Dataset records

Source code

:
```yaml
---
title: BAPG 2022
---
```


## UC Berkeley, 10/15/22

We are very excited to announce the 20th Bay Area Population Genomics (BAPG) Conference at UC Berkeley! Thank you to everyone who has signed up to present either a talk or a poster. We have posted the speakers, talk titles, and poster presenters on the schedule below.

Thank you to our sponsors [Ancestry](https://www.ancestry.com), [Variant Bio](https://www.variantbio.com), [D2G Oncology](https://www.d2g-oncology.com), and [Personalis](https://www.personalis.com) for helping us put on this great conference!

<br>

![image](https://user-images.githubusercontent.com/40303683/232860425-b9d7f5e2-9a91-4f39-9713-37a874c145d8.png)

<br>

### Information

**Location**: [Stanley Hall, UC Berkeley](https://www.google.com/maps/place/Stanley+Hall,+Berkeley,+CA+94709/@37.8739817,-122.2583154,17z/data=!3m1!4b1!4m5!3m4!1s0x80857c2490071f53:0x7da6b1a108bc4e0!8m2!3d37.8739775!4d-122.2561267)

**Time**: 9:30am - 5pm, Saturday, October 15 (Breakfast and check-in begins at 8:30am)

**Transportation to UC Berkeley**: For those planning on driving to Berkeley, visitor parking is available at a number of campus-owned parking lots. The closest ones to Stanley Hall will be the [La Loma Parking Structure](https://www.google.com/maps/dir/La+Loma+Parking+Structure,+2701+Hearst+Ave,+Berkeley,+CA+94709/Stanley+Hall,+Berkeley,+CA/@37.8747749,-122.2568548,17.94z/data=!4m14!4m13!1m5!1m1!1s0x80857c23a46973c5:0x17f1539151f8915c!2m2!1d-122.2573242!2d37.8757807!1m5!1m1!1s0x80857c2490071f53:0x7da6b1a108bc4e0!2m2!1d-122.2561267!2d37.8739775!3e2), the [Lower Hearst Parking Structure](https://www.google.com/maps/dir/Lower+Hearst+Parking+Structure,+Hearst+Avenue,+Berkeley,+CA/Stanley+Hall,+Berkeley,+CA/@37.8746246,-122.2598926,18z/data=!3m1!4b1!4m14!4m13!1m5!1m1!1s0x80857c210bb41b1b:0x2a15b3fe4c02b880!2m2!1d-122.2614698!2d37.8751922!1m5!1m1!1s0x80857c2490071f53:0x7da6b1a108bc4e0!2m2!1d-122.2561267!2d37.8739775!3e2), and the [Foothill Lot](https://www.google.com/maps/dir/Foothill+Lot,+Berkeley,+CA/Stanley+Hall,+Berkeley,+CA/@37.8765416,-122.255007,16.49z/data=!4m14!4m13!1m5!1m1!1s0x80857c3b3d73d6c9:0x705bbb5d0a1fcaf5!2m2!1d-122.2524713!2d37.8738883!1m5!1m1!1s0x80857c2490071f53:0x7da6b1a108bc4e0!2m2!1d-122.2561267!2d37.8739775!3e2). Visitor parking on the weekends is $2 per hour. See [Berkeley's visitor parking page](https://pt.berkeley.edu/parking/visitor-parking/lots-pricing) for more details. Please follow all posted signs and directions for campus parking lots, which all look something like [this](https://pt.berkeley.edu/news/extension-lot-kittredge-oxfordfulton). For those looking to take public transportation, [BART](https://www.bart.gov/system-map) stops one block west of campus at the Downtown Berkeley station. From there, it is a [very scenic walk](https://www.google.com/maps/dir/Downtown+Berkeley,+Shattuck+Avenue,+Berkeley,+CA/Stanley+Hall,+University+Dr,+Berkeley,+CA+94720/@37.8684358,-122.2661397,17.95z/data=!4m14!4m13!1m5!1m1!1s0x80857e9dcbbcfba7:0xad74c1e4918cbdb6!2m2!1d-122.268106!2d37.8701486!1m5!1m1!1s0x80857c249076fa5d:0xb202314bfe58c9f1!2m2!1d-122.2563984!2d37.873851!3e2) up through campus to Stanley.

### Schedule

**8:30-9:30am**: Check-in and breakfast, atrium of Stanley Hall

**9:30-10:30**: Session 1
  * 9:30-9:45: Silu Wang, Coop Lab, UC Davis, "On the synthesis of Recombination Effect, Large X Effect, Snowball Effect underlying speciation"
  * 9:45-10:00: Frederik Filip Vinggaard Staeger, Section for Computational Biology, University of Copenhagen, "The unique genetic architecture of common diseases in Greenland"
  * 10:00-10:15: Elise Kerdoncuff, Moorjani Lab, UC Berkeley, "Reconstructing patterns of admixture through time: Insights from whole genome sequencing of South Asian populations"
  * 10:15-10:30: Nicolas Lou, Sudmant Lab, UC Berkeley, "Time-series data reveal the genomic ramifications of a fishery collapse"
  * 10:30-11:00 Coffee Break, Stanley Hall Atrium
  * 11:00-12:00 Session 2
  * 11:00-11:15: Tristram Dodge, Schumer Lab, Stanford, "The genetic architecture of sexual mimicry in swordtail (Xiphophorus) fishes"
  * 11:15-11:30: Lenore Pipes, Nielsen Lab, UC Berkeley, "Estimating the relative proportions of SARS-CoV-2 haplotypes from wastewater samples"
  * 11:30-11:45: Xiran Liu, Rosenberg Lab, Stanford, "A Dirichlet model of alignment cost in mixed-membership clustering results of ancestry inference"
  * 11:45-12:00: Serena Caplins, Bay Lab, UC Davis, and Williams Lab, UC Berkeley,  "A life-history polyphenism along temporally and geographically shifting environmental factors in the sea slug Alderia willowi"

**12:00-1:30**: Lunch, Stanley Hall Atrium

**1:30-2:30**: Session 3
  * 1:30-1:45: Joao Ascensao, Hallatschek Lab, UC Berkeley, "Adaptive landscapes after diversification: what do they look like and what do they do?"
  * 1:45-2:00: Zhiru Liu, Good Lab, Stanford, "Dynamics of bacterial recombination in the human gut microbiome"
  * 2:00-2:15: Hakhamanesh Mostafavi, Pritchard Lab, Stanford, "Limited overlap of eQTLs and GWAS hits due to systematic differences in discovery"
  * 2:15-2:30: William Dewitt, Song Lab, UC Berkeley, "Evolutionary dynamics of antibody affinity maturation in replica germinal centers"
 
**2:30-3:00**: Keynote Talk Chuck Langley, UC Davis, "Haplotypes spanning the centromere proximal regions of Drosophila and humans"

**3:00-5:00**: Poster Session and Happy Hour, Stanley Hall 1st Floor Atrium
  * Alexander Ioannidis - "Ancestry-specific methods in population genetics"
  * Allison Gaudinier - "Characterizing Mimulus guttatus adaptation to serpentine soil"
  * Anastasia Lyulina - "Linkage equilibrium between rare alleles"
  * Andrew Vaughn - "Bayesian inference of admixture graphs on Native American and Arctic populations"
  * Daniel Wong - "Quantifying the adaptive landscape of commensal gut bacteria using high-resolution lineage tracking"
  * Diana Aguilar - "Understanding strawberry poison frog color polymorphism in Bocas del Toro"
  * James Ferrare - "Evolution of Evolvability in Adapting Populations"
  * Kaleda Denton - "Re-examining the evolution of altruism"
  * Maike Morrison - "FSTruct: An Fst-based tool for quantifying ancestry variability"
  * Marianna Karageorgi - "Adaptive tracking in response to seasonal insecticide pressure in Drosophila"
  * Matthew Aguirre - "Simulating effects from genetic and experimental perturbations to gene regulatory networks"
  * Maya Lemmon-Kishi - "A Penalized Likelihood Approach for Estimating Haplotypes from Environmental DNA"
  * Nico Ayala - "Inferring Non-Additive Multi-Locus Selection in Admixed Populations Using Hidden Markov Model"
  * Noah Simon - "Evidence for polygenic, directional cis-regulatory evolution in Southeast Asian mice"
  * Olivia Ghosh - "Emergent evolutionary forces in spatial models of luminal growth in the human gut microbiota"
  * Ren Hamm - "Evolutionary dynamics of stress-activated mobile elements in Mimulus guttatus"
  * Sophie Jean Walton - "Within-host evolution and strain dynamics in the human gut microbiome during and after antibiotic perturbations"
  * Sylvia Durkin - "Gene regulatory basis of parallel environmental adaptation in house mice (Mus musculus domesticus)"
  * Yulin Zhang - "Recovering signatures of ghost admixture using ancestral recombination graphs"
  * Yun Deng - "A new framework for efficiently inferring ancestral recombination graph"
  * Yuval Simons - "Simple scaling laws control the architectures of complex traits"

EXERCISE
From the records above, quote only the lines running from the line with "inference of admixture" to the line with "tracking in response", both lines included.

PROBLEM SOLUTION
  * Andrew Vaughn - "Bayesian inference of admixture graphs on Native American and Arctic populations"
  * Daniel Wong - "Quantifying the adaptive landscape of commensal gut bacteria using high-resolution lineage tracking"
  * Diana Aguilar - "Understanding strawberry poison frog color polymorphism in Bocas del Toro"
  * James Ferrare - "Evolution of Evolvability in Adapting Populations"
  * Kaleda Denton - "Re-examining the evolution of altruism"
  * Maike Morrison - "FSTruct: An Fst-based tool for quantifying ancestry variability"
  * Marianna Karageorgi - "Adaptive tracking in response to seasonal insecticide pressure in Drosophila"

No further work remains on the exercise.